I prefer the case as well, it’s much more natural (in the sense that even without knowing programming you would more likely be able to make sense of it)
Funnily enough. The same topic popped in recently when we were upgrading a quite old credo version.
We decided to get rid of the rule.
For me, it depends.
We have a bunch of modules where all the functions are pipelines and only one of them had a single case:
defmodule A do
def a do
with {:ok, a} <- do_a(),
{:ok, b} <- do_b() do
{:ok, b}
end
end
def b do
with {:ok, c} <- do_c(),
{:ok, d} <- do_d() do
{:ok, d}
end
end
def c do
with {:ok, e} <- do_e() do
{:ok, e}
end
end
end
The rule that a single-case with statement should always be rewritten to case did not make much sense in that scenario. Other than consistency, I always pitch for using the simplest tool for the job. Case is simpler than with.
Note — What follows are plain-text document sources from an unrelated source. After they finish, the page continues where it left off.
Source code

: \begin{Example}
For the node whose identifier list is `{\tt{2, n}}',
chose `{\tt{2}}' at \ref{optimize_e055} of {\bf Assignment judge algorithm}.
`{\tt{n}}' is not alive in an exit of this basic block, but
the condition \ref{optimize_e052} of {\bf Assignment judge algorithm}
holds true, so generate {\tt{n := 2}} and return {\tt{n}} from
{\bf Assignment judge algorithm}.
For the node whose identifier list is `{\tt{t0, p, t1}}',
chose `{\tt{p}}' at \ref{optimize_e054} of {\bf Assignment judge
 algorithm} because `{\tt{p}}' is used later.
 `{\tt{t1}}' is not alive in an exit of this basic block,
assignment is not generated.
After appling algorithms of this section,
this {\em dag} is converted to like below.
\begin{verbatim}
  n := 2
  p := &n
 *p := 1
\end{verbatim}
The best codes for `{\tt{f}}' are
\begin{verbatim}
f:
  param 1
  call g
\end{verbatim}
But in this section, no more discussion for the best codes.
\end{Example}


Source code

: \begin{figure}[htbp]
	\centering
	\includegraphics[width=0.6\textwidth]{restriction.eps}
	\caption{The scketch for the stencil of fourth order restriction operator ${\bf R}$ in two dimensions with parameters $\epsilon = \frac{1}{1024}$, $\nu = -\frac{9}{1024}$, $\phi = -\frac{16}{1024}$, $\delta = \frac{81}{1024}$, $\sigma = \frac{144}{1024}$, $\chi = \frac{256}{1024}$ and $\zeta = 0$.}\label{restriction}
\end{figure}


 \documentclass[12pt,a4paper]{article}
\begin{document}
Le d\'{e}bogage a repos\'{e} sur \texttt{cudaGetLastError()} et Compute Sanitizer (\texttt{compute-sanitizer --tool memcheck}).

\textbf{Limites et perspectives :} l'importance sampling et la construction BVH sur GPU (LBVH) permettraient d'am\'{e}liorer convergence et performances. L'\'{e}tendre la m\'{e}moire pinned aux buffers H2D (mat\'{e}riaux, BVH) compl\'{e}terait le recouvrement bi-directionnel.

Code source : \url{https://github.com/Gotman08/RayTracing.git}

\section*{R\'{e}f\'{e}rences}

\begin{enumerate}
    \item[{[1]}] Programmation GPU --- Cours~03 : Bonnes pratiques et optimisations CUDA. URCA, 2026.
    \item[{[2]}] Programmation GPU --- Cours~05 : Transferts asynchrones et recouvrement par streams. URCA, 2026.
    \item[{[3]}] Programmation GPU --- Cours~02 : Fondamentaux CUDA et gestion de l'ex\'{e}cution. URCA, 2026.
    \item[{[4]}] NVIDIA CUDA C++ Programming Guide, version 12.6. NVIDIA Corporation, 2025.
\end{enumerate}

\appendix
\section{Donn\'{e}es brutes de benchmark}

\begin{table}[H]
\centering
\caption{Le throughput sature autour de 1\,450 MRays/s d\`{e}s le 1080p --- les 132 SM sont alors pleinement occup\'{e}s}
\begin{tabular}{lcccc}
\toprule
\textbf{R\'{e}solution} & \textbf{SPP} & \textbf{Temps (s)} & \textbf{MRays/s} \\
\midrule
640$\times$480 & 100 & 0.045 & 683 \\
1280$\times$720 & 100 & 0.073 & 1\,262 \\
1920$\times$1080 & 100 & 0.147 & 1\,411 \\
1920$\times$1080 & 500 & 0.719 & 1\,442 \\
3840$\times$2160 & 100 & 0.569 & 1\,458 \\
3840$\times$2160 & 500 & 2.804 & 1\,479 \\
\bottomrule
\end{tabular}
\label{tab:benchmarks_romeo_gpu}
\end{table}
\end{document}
I agree with your case, I would also change credo rules. In my opinion credo is a universal tool, for beginners they should follow guidelines from default config, for advanced users they should tailor the rules for their needs. Credo saved me countless times when I was working with newbies, instead of me personally telling them when to use if or case or when, credo would guide them into a decent style, from there I could explain them the things that credo didn’t cover.